After playing two games, the season was initially postponed on March 12 due to social distancing measures closing venues during the COVID-19 pandemic. On April 13, the league cancelled the rest of the season due to the uncertainty that they would be able to play in any venues in the near future.

== Offseason ==
On August 20, 2019, the Duke City Gladiators joined the IFL after winning back-to-back CIF championships. On September 10, the Oakland Panthers, co-owned by NFL running back Marshawn Lynch, joined the IFL for the 2020 season. On November 1, the league added the Spokane Shock after it was resurrected by former NFL player Sam Adams, with the Spokane team reacquiring the Shock brand following the Spokane Empire's folding in 2017. The Bosselman family were looking to sell the Nebraska Danger, but no owner was found before the deadline for participating in the 2020 season. On November 24, 2019, the IFL added a thirteenth team in Frisco, Texas, owned by the Germain family called the Frisco Fighters. The Germain family also purchased the sponsorship rights for the IFL, the management rights of the league's communications and marketing department, as well as a second expansion for the 2021 season in Columbus, Ohio.

==Teams==

| Team | Location | Arena | Capacity | Founded | Joined | Head coach |
|---|---|---|---|---|---|---|
| Arizona Rattlers | Glendale, Arizona | Gila River Arena | 17,125 | 1992 | 2017 | Kevin Guy |
| Bismarck Bucks | Bismarck, North Dakota | Bismarck Event Center | 10,100 | 2017 | 2019 | Rod Miller |
| Cedar Rapids River Kings | Cedar Rapids, Iowa | U.S. Cellular Center | 5,700 | 2011 | 2012 | Victor Mann |
| Duke City Gladiators | Albuquerque, New Mexico | Tingley Coliseum | 9,286 | 2015 | 2020 | Pig Brown |
| Frisco Fighters | Frisco, Texas | Comerica Center | 3,500 | 2019 | 2020 | Clint Dolezel |
| Green Bay Blizzard | Green Bay, Wisconsin | Resch Center | 8,599 | 2003 | 2010 | Corey Roberson |
| Iowa Barnstormers | Des Moines, Iowa | Wells Fargo Arena | 15,181 | 1995 | 2015 | Ameer Ismail |
| Oakland Panthers | Oakland, California | Oakland Arena | 19,596 | 2019 | 2020 | Kurt Bryan |
| Quad City Steamwheelers | Moline, Illinois | TaxSlayer Center | 9,200 | 2017 | 2019 | Cory Ross |
| San Diego Strike Force | San Diego, California | Pechanga Arena | 12,000 | 2018 | 2019 | Burt Grossman |
| Sioux Falls Storm | Sioux Falls, South Dakota | Denny Sanford Premier Center | 10,678 | 2000 | 2009 | Kurtiss Riggs |
| Spokane Shock | Spokane, Washington | Spokane Veterans Memorial Arena | 10,771 | 2006 | 2020 | Billy Back |
| Tucson Sugar Skulls | Tucson, Arizona | Tucson Convention Center | 8,962 | 2018 | 2019 | Dixie Wooten |

==Standings==
The season began on March 7, 2020, and the league played two games before postponing the season due to the COVID-19 pandemic.
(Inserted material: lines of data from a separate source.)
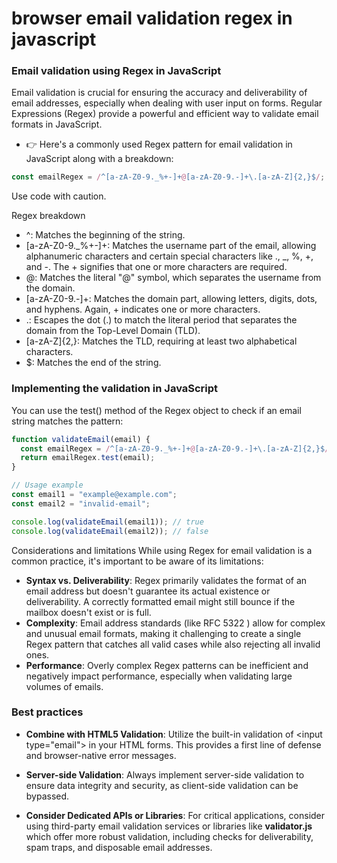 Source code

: # browser email validation regex in javascript

### Email validation using Regex in JavaScript

Email validation is crucial for ensuring the accuracy and deliverability of email addresses, especially when dealing with user input on forms. Regular Expressions (Regex) provide a powerful and efficient way to validate email formats in JavaScript.

- 👉 Here's a commonly used Regex pattern for email validation in JavaScript along with a breakdown:

```js
const emailRegex = /^[a-zA-Z0-9._%+-]+@[a-zA-Z0-9.-]+\.[a-zA-Z]{2,}$/;
```

Use code with caution.

Regex breakdown

- ^: Matches the beginning of the string.
- [a-zA-Z0-9._%+-]+: Matches the username part of the email, allowing alphanumeric characters and certain special characters like ., \_, %, +, and -. The + signifies that one or more characters are required.
- @: Matches the literal "@" symbol, which separates the username from the domain.
- [a-zA-Z0-9.-]+: Matches the domain part, allowing letters, digits, dots, and hyphens. Again, + indicates one or more characters.
- \.: Escapes the dot (.) to match the literal period that separates the domain from the Top-Level Domain (TLD).
- [a-zA-Z]{2,}: Matches the TLD, requiring at least two alphabetical characters.
- $: Matches the end of the string.

### Implementing the validation in JavaScript

You can use the test() method of the Regex object to check if an email string matches the pattern:

```javascript
function validateEmail(email) {
  const emailRegex = /^[a-zA-Z0-9._%+-]+@[a-zA-Z0-9.-]+\.[a-zA-Z]{2,}$/;
  return emailRegex.test(email);
}

// Usage example
const email1 = "example@example.com";
const email2 = "invalid-email";

console.log(validateEmail(email1)); // true
console.log(validateEmail(email2)); // false
```

Considerations and limitations
While using Regex for email validation is a common practice, it's important to be aware of its limitations:

- **Syntax vs. Deliverability**: Regex primarily validates the format of an email address but doesn't guarantee its actual existence or deliverability. A correctly formatted email might still bounce if the mailbox doesn't exist or is full.
- **Complexity**: Email address standards (like RFC 5322 ) allow for complex and unusual email formats, making it challenging to create a single Regex pattern that catches all valid cases while also rejecting all invalid ones.
- **Performance**: Overly complex Regex patterns can be inefficient and negatively impact performance, especially when validating large volumes of emails.

### Best practices

- **Combine with HTML5 Validation**: Utilize the built-in validation of
  \<input type="email">
  in your HTML forms. This provides a first line of defense and browser-native error messages.

- **Server-side Validation**: Always implement server-side validation to ensure data integrity and security, as client-side validation can be bypassed.

- **Consider Dedicated APIs or Libraries**: For critical applications, consider using third-party email validation services or libraries like **validator.js** which offer more robust validation, including checks for deliverability, spam traps, and disposable email addresses.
2020 Indoor Football League
|  | W | L | PCT | PF | PA | GB |
| Quad City Steamwheelers | 1 | 0 | 1.000 | 54 | 39 | — |
| San Diego Strike Force | 1 | 0 | 1.000 | 50 | 36 | — |
| Arizona Rattlers | 0 | 0 | – | 0 | 0 | 0.5 |
| Duke City Gladiators | 0 | 0 | – | 0 | 0 | 0.5 |
| Frisco Fighters | 0 | 0 | – | 0 | 0 | 0.5 |
| Green Bay Blizzard | 0 | 0 | – | 0 | 0 | 0.5 |
| Iowa Barnstormers | 0 | 0 | – | 0 | 0 | 0.5 |
| Oakland Panthers | 0 | 0 | – | 0 | 0 | 0.5 |
| Sioux Falls Storm | 0 | 0 | – | 0 | 0 | 0.5 |
| Spokane Shock | 0 | 0 | – | 0 | 0 | 0.5 |
| Tucson Sugar Skulls | 0 | 0 | – | 0 | 0 | 0.5 |
| Bismarck Bucks | 0 | 1 | .000 | 36 | 50 | 1 |
| Cedar Rapids River Kings | 0 | 1 | .000 | 39 | 54 | 1 |

y – clinched regular season title

x – clinched playoff spot

Last updated: March 18, 2020

==Playoffs==
The top eight teams would have made the IFL playoffs, with the quarterfinals consisting of the top seed hosting the eighth seed, the second seed hosting the seventh seed, the third seed hosting the sixth seed, and the fourth hosting the fifth seed. In the semifinals, the highest remaining seed would host the lower remaining seed and the next-highest hosts the next-lowest from the quarterfinals. The semifinal winners were to meet in the 2020 United Bowl on the weekend of July 25.